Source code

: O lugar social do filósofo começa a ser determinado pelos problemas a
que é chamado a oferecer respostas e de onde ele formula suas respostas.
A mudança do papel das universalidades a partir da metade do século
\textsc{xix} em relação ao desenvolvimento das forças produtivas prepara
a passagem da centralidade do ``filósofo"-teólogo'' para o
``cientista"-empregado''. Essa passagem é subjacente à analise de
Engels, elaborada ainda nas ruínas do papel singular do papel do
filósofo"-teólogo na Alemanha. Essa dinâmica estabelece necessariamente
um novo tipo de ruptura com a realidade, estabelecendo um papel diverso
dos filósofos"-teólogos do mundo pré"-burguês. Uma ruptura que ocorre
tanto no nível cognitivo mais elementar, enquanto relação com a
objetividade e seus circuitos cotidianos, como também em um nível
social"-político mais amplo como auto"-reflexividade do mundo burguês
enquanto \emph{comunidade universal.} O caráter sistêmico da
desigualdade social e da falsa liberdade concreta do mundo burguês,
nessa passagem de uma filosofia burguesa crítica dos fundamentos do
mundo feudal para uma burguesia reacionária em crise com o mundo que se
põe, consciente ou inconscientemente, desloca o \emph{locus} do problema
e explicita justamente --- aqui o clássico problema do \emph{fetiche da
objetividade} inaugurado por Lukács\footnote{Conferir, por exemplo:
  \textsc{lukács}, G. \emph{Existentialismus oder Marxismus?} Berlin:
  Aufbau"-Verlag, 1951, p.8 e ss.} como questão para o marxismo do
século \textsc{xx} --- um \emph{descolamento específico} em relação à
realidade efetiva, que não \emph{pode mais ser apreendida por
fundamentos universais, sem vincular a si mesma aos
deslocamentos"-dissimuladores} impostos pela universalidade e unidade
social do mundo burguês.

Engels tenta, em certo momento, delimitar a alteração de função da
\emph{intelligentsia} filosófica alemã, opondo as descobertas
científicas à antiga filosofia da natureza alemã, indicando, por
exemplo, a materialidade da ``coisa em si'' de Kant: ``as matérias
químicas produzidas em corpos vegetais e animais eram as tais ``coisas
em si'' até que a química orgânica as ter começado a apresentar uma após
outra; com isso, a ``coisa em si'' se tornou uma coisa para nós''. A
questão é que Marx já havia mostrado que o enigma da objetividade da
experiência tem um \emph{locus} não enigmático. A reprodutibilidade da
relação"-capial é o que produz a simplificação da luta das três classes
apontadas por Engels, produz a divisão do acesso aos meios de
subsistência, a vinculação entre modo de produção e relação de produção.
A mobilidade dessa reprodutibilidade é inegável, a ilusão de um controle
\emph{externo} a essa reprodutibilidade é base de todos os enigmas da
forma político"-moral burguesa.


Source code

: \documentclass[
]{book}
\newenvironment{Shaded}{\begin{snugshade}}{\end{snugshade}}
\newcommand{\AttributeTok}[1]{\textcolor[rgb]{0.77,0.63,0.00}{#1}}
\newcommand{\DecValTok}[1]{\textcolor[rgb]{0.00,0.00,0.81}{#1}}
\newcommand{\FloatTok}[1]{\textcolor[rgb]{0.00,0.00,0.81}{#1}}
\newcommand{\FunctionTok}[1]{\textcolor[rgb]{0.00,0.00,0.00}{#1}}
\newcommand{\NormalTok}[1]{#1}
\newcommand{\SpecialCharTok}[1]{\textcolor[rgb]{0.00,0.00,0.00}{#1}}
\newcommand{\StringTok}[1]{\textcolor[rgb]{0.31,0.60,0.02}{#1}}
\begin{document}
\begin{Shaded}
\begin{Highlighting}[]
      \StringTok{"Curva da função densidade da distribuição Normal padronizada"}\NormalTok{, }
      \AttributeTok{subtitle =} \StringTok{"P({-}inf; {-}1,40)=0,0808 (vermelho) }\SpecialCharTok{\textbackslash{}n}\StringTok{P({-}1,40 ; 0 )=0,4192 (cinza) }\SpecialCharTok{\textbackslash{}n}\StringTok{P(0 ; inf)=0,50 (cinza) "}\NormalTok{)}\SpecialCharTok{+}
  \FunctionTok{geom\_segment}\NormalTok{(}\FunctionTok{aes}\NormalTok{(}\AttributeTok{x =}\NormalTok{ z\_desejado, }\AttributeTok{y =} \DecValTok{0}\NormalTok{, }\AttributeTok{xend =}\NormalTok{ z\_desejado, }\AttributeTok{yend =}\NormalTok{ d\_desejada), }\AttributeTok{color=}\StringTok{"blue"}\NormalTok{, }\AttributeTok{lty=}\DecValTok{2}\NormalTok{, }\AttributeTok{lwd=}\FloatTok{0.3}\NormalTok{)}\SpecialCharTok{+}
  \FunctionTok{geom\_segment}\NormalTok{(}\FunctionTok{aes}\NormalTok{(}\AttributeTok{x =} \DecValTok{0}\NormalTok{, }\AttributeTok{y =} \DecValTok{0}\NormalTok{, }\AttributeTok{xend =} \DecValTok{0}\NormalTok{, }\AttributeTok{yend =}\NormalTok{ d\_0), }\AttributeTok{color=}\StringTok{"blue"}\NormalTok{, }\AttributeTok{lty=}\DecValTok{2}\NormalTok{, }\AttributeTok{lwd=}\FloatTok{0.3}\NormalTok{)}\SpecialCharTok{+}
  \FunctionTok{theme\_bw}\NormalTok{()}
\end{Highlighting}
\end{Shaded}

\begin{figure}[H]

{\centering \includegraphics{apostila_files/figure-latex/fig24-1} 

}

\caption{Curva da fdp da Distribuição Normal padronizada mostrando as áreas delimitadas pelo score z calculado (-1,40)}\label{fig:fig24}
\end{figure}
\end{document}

::::::::

* TASK OBJECTIVE:
Each line carrying the string "enquanto" should be copied out from the entries.

* ANSWER TO THIS PROBLEM:
tanto no nível cognitivo mais elementar, enquanto relação com a
enquanto \emph{comunidade universal.} O caráter sistêmico da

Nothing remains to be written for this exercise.